-- RECORDS TO PROCESS --
· · ·
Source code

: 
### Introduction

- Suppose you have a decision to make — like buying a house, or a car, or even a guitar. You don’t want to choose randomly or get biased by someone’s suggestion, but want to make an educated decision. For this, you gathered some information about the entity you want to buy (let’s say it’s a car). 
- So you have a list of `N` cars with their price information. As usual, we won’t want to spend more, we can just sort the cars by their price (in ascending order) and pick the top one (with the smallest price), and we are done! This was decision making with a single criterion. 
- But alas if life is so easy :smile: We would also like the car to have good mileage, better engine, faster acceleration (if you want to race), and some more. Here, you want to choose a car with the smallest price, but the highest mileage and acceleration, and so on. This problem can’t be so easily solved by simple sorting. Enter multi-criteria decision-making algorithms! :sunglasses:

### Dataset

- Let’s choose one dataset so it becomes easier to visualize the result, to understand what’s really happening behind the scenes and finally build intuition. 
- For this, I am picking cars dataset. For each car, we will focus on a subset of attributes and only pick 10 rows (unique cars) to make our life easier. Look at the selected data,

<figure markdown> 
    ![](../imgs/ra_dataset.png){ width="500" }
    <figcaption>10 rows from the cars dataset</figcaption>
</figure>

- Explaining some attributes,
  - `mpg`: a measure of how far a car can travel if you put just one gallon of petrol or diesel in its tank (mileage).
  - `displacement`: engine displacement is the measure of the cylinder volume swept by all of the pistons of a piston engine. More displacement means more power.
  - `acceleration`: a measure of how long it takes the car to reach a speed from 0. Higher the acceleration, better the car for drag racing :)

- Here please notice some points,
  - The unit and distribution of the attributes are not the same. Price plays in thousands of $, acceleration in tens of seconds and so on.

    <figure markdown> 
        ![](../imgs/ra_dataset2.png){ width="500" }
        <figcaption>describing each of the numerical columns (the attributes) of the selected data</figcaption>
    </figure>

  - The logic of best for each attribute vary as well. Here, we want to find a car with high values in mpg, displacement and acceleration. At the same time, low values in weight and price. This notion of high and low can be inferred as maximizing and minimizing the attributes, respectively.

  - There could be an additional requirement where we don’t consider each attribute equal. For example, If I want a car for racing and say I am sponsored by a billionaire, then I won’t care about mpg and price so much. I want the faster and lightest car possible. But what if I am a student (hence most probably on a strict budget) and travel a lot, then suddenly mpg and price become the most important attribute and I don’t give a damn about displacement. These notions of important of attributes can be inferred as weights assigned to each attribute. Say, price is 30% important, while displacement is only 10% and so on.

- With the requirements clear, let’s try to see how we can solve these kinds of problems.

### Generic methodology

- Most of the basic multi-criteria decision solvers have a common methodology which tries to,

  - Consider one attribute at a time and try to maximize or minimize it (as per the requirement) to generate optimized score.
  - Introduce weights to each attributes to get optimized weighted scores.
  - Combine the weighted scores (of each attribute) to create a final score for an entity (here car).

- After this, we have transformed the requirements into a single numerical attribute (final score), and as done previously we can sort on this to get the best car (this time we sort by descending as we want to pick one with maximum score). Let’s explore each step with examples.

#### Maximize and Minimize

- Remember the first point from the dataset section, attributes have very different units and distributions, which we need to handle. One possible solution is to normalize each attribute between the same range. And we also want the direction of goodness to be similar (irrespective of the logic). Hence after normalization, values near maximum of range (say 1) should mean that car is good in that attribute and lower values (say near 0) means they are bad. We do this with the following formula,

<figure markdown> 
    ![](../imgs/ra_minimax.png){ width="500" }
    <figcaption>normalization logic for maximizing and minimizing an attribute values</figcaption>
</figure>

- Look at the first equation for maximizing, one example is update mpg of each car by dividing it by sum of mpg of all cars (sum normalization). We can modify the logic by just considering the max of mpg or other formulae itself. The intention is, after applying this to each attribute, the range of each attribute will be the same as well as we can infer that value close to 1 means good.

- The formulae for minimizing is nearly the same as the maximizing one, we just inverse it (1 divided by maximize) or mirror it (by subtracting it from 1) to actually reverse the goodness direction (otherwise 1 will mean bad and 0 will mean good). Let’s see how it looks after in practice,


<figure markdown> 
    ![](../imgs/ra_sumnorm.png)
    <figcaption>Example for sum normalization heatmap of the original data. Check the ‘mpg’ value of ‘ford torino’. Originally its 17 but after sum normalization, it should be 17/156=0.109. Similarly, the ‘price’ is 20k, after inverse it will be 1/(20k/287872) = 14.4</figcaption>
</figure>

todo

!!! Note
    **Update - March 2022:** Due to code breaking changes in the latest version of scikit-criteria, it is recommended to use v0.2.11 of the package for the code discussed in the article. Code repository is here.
· · ·
When you find a line in the records that contains the word "rows", copy it.

-- RESPONSE BELOW --
- For this, I am picking cars dataset. For each car, we will focus on a subset of attributes and only pick 10 rows (unique cars) to make our life easier. Look at the selected data,
    <figcaption>10 rows from the cars dataset</figcaption>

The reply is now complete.